▸ Exercise prompt: Working from the records beneath this line, reproduce each one exactly.
BEGIN Input material
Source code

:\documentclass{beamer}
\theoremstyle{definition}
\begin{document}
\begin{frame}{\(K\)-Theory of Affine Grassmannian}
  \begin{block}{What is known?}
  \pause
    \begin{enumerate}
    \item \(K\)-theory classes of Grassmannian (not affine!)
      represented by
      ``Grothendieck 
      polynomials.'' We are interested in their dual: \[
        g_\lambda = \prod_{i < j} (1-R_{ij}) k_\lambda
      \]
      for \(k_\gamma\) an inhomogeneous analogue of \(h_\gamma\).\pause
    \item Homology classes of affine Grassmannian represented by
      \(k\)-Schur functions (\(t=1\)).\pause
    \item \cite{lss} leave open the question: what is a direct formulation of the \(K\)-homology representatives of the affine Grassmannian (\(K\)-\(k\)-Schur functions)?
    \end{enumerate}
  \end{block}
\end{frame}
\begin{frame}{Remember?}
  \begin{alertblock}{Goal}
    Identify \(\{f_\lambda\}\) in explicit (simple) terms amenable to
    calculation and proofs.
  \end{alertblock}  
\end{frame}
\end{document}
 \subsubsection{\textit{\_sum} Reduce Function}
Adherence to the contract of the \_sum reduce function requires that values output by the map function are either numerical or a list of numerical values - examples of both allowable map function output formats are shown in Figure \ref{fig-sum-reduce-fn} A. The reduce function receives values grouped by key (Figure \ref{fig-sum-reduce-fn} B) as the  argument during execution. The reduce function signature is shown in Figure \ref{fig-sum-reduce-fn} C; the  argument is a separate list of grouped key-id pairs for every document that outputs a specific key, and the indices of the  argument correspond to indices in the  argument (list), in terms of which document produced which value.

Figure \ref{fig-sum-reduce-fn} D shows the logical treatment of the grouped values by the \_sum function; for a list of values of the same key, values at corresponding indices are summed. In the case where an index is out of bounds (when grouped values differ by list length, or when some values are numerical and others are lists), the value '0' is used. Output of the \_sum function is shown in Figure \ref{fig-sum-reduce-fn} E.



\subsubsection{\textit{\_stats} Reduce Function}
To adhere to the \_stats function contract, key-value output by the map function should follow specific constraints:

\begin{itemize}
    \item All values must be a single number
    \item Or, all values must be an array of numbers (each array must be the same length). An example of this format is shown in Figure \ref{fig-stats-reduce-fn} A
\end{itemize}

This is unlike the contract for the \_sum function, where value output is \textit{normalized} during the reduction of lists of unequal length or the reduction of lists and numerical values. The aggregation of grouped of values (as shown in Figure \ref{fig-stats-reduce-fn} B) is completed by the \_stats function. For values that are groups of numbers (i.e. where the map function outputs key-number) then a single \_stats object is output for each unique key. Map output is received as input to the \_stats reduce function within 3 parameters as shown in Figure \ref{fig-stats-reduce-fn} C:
END Input material
▸ Solution to the exercise:
Source code

:\documentclass{beamer}
\theoremstyle{definition}
\begin{document}
\begin{frame}{\(K\)-Theory of Affine Grassmannian}
  \begin{block}{What is known?}
  \pause
    \begin{enumerate}
    \item \(K\)-theory classes of Grassmannian (not affine!)
      represented by
      ``Grothendieck 
      polynomials.'' We are interested in their dual: \[
        g_\lambda = \prod_{i < j} (1-R_{ij}) k_\lambda
      \]
      for \(k_\gamma\) an inhomogeneous analogue of \(h_\gamma\).\pause
    \item Homology classes of affine Grassmannian represented by
      \(k\)-Schur functions (\(t=1\)).\pause
    \item \cite{lss} leave open the question: what is a direct formulation of the \(K\)-homology representatives of the affine Grassmannian (\(K\)-\(k\)-Schur functions)?
    \end{enumerate}
  \end{block}
\end{frame}
\begin{frame}{Remember?}
  \begin{alertblock}{Goal}
    Identify \(\{f_\lambda\}\) in explicit (simple) terms amenable to
    calculation and proofs.
  \end{alertblock}  
\end{frame}
\end{document}
 \subsubsection{\textit{\_sum} Reduce Function}
Adherence to the contract of the \_sum reduce function requires that values output by the map function are either numerical or a list of numerical values - examples of both allowable map function output formats are shown in Figure \ref{fig-sum-reduce-fn} A. The reduce function receives values grouped by key (Figure \ref{fig-sum-reduce-fn} B) as the  argument during execution. The reduce function signature is shown in Figure \ref{fig-sum-reduce-fn} C; the  argument is a separate list of grouped key-id pairs for every document that outputs a specific key, and the indices of the  argument correspond to indices in the  argument (list), in terms of which document produced which value.

Figure \ref{fig-sum-reduce-fn} D shows the logical treatment of the grouped values by the \_sum function; for a list of values of the same key, values at corresponding indices are summed. In the case where an index is out of bounds (when grouped values differ by list length, or when some values are numerical and others are lists), the value '0' is used. Output of the \_sum function is shown in Figure \ref{fig-sum-reduce-fn} E.



\subsubsection{\textit{\_stats} Reduce Function}
To adhere to the \_stats function contract, key-value output by the map function should follow specific constraints:

\begin{itemize}
    \item All values must be a single number
    \item Or, all values must be an array of numbers (each array must be the same length). An example of this format is shown in Figure \ref{fig-stats-reduce-fn} A
\end{itemize}

This is unlike the contract for the \_sum function, where value output is \textit{normalized} during the reduction of lists of unequal length or the reduction of lists and numerical values. The aggregation of grouped of values (as shown in Figure \ref{fig-stats-reduce-fn} B) is completed by the \_stats function. For values that are groups of numbers (i.e. where the map function outputs key-number) then a single \_stats object is output for each unique key. Map output is received as input to the \_stats reduce function within 3 parameters as shown in Figure \ref{fig-stats-reduce-fn} C:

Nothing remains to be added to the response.